In a 2017 interview with GQ, Travis gave his perspective on the importance and relevance of his city. “I feel like Houston is one of the leading things in music culture,” he said. “Everyone loves the Houston culture.”

A scan of the tracklist shows Travis is focused on bringing Houston back to the forefront of music. “5% Tint” takes its name from a memorable line in Slim Thug’s verse on Mike Jones’ watershed moment of a single “Still Tippin’” (“Five-percent tint so you can’t see up in my window”). “R.I.P. Screw” takes its title from a phrase that holds Texas together; I’m a Texas native, so believe me when I say that’s not an exaggeration. It’s a direct mention of the most influential figure in Houston rap, the late DJ Screw, who passed decades ago but continues to shape the sound of the city, the state of Texas, and hip-hop writ large, if we’re keeping it funky.

Listening to the music itself yields yet another Houston hat tip. On “Can’t Say,” producers WondaGurl and Frank Dukes sample Trae tha Truth’s single “Swang,” a song named for a Texas pastime: driving, better known as swanging. That track is also a dedication to deceased Houston rappers (it was made as a tribute to Fat Pat, and featured Pimp C and Big Hawk, who died after its release) who made the city’s subgenre what it is today.

By following the path of his predecessors, Travis is bringing Texas back into the mainstream. He’s breathing new life into regional classics and simultaneously picking up local fans who might not have previously understood him as a contemporary Houston artist. After all, he’s known for high-energy, aggressive sounds—the opposite of the city’s typically laid-back foundation.

But it’s not just about Houston. Dallas rapper Big Tuck is one of the first voices we hear on ASTROWORLD. He drops off an encouraging voicemail at the beginning of “Carousel,” saying, “ASTROWORLD is now in session, ya understand? I’m the dean of this here—I got this.” After this proclamation, the song starts properly, revealing a sample of Tuck’s Texas anthem “Not a Stain on Me.” If you haven’t heard it, the easiest way to describe it is as a party-starter that floats off of a loop of voices (belonging to the Beastie Boys) hyping up Tuck and, by extension, whoever’s listening. It’s a song that’s played at every function, nightclub, and house party throughout the state, almost as if required by law.

When I reached Big Tuck on the phone to talk about his appearance on ASTROWORLD, he said things came together pretty quickly. “Sunday, I got a tweet and it was Travis Scott,” Tuck explained. “He was like, ‘Yo!’ I’m like, ‘Wassup?’ He was like, ‘What’s your number?’ and he called, telling me what he wanted me to do. I’m like, ‘Cool. Let’s do it.’ He asked me to do a drop just to make it ASTROWORLD. I did it, sent it to him, and it is what it is.”

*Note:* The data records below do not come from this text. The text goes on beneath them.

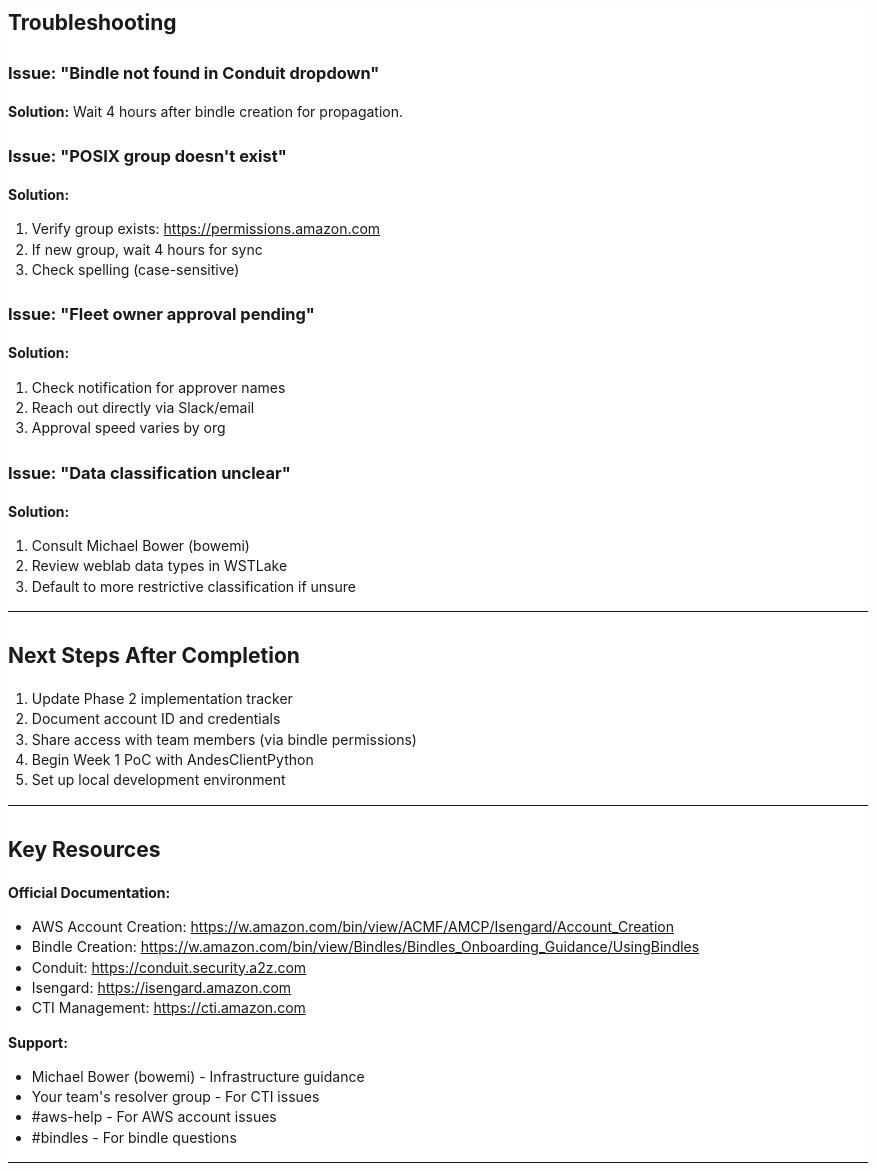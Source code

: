 
## Troubleshooting

### Issue: "Bindle not found in Conduit dropdown"

**Solution:** Wait 4 hours after bindle creation for propagation.

### Issue: "POSIX group doesn't exist"

**Solution:**
1. Verify group exists: https://permissions.amazon.com
2. If new group, wait 4 hours for sync
3. Check spelling (case-sensitive)

### Issue: "Fleet owner approval pending"

**Solution:**
1. Check notification for approver names
2. Reach out directly via Slack/email
3. Approval speed varies by org

### Issue: "Data classification unclear"

**Solution:**
1. Consult Michael Bower (bowemi)
2. Review weblab data types in WSTLake
3. Default to more restrictive classification if unsure

---

## Next Steps After Completion

1. Update Phase 2 implementation tracker
2. Document account ID and credentials
3. Share access with team members (via bindle permissions)
4. Begin Week 1 PoC with AndesClientPython
5. Set up local development environment

---

## Key Resources

**Official Documentation:**
- AWS Account Creation: https://w.amazon.com/bin/view/ACMF/AMCP/Isengard/Account_Creation
- Bindle Creation: https://w.amazon.com/bin/view/Bindles/Bindles_Onboarding_Guidance/UsingBindles
- Conduit: https://conduit.security.a2z.com
- Isengard: https://isengard.amazon.com
- CTI Management: https://cti.amazon.com

**Support:**
- Michael Bower (bowemi) - Infrastructure guidance
- Your team's resolver group - For CTI issues
- #aws-help - For AWS account issues
- #bindles - For bindle questions

---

The Tuck feature bridges a gap between two cities that haven’t always had love for one another. “It goes way back to the penitentiary, basically,” Tuck said. “That’s where all of the beef was. Dallas and Houston, a feud had been going on for a long time. As far as the music scene now, it’s all love between Dallas and Houston music.”

Speaking of beef, Houston has had its moments of intracity dissonance. On "R.I.P. Screw," Travis raps, “Had the Southside fade, now let the braids hang.” These were the go-to hairstyles for each side of a very separated Houston: The fade indicated Southside roots, while the braids were repped by the Northside. Slim Thug and ESG, who represent the North and South, respectively, even went so far as to title their we-shall-overcome-the-rivalry song “Braids & Fades” as a means of acknowledging the regional importance of this seemingly benign choice of hairstyle.

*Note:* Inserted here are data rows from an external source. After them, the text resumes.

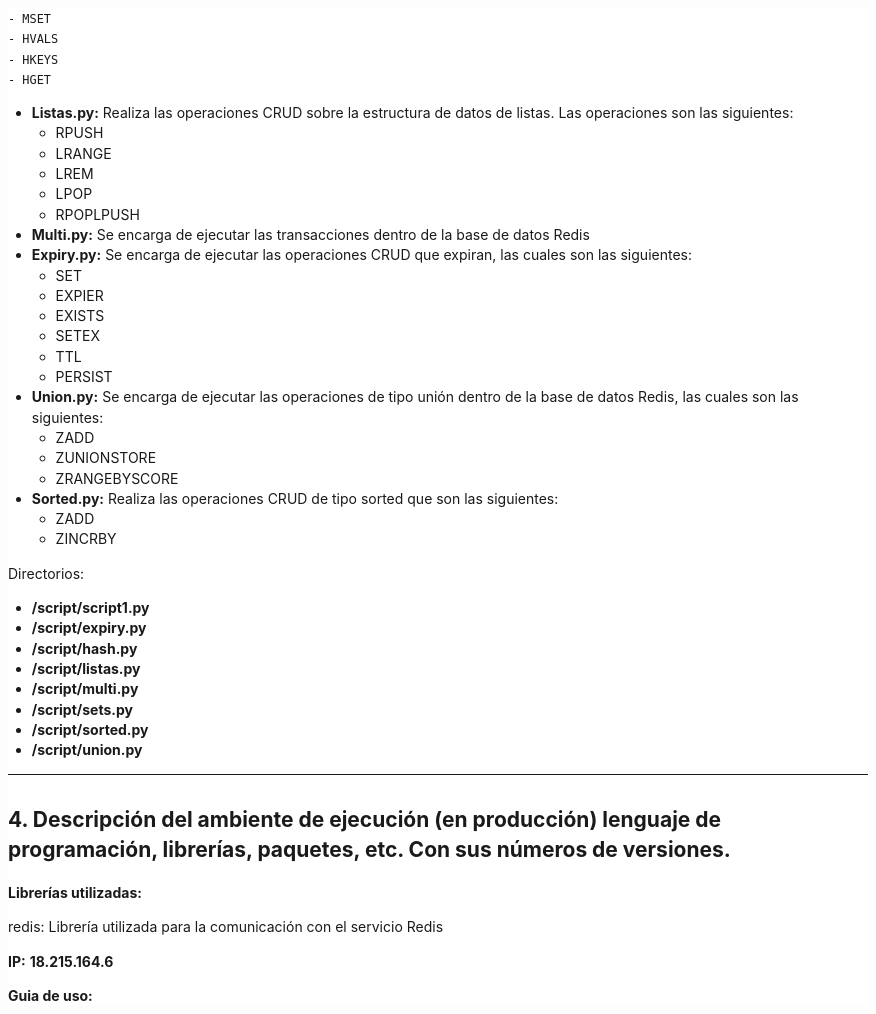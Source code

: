     - MSET 
    - HVALS 
    - HKEYS 
    - HGET 
- **Listas.py:** Realiza las operaciones CRUD sobre la estructura de datos de listas. Las operaciones son las siguientes:  
    - RPUSH 
    - LRANGE 
    - LREM 
    - LPOP 
    - RPOPLPUSH 
- **Multi.py:** Se encarga de ejecutar las transacciones dentro de la base de datos Redis 
- **Expiry.py:** Se encarga de ejecutar las operaciones CRUD que expiran, las cuales son las siguientes: 
    - SET 
    - EXPIER 
    - EXISTS 
    - SETEX 
    - TTL 
    - PERSIST 
- **Union.py:** Se encarga de ejecutar las operaciones de tipo unión dentro de la base de datos Redis, las cuales son las siguientes: 
    - ZADD 
    - ZUNIONSTORE 
    - ZRANGEBYSCORE 
- **Sorted.py:** Realiza las operaciones CRUD de tipo sorted que son las siguientes: 
    - ZADD 
    - ZINCRBY 


Directorios: 

- **/script/script1.py**
- **/script/expiry.py** 
- **/script/hash.py** 
- **/script/listas.py** 
- **/script/multi.py** 
- **/script/sets.py** 
- **/script/sorted.py** 
- **/script/union.py** 

---
## 4. Descripción del ambiente de ejecución (en producción) lenguaje de programación, librerías, paquetes, etc. Con sus números de versiones. 

__Librerías utilizadas:__

redis: Librería utilizada para la comunicación con el servicio Redis 

__IP:__ **18.215.164.6** 

__Guia de uso:__
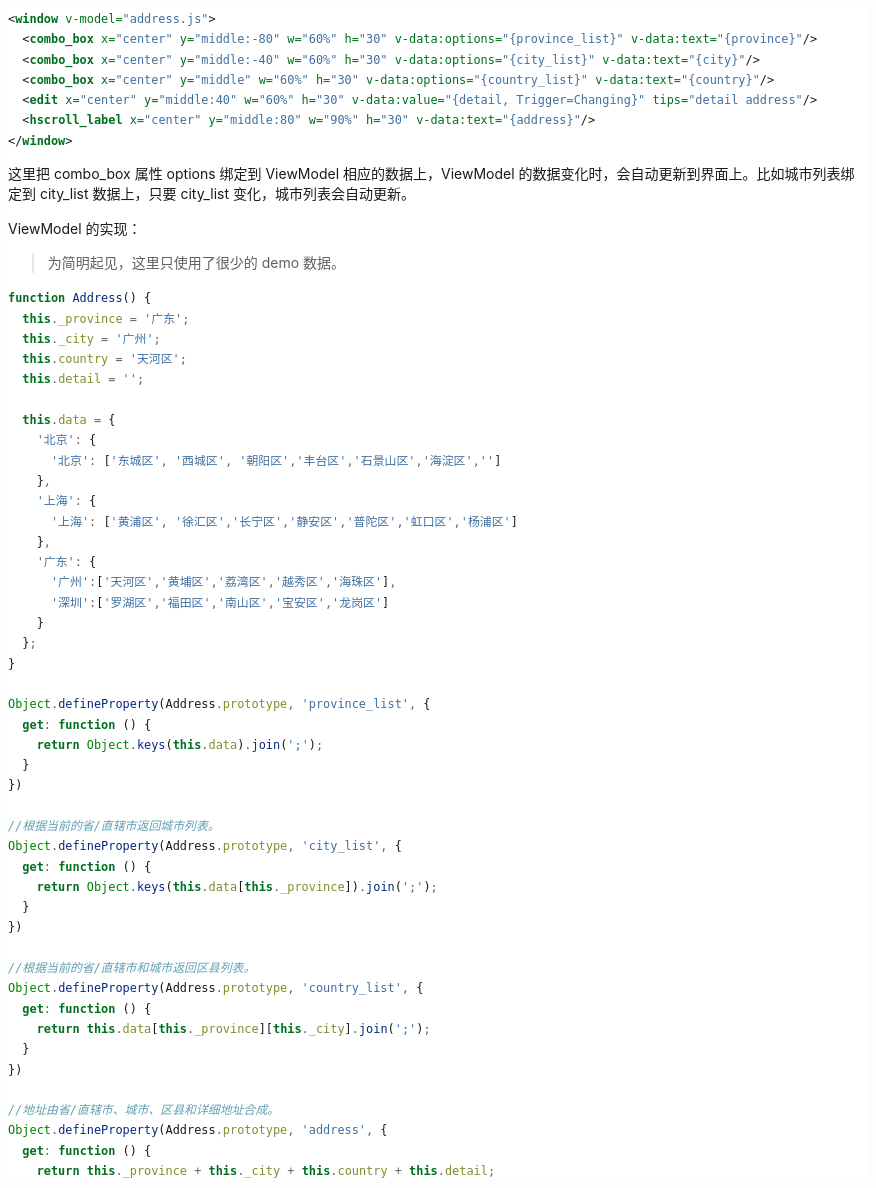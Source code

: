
 ```xml
<window v-model="address.js"> 
  <combo_box x="center" y="middle:-80" w="60%" h="30" v-data:options="{province_list}" v-data:text="{province}"/>
  <combo_box x="center" y="middle:-40" w="60%" h="30" v-data:options="{city_list}" v-data:text="{city}"/>
  <combo_box x="center" y="middle" w="60%" h="30" v-data:options="{country_list}" v-data:text="{country}"/>
  <edit x="center" y="middle:40" w="60%" h="30" v-data:value="{detail, Trigger=Changing}" tips="detail address"/>
  <hscroll_label x="center" y="middle:80" w="90%" h="30" v-data:text="{address}"/>
</window>
```

这里把 combo\_box 属性 options 绑定到 ViewModel 相应的数据上，ViewModel 的数据变化时，会自动更新到界面上。比如城市列表绑定到 city\_list 数据上，只要 city\_list 变化，城市列表会自动更新。

ViewModel 的实现：

> 为简明起见，这里只使用了很少的 demo 数据。

```js
function Address() {
  this._province = '广东';
  this._city = '广州';
  this.country = '天河区';
  this.detail = '';

  this.data = {
    '北京': {
      '北京': ['东城区', '西城区', '朝阳区','丰台区','石景山区','海淀区','']
    }, 
    '上海': {
      '上海': ['黄浦区', '徐汇区','长宁区','静安区','普陀区','虹口区','杨浦区']
    }, 
    '广东': {
      '广州':['天河区','黄埔区','荔湾区','越秀区','海珠区'],
      '深圳':['罗湖区','福田区','南山区','宝安区','龙岗区']
    }
  };
}

Object.defineProperty(Address.prototype, 'province_list', {
  get: function () {
    return Object.keys(this.data).join(';');
  }
})

//根据当前的省/直辖市返回城市列表。
Object.defineProperty(Address.prototype, 'city_list', {
  get: function () {
    return Object.keys(this.data[this._province]).join(';');
  }
})

//根据当前的省/直辖市和城市返回区县列表。
Object.defineProperty(Address.prototype, 'country_list', {
  get: function () {
    return this.data[this._province][this._city].join(';');
  }
})

//地址由省/直辖市、城市、区县和详细地址合成。
Object.defineProperty(Address.prototype, 'address', {
  get: function () {
    return this._province + this._city + this.country + this.detail;
```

The Texas-centric moments on ASTROWORLD are Travis at his most authentic. His long-hyped record would have sounded completely different without the Lone Star State embedded in its most personal tracks. With this album, Travis is proving that no matter how individual your sound becomes, there’s always a way to incorporate the timeless elements of your history and pay homage. ASTROWORLD has made it abundantly clear that Travis stans for Texas culture. And we in turn stan for a young legend who knows where he came from.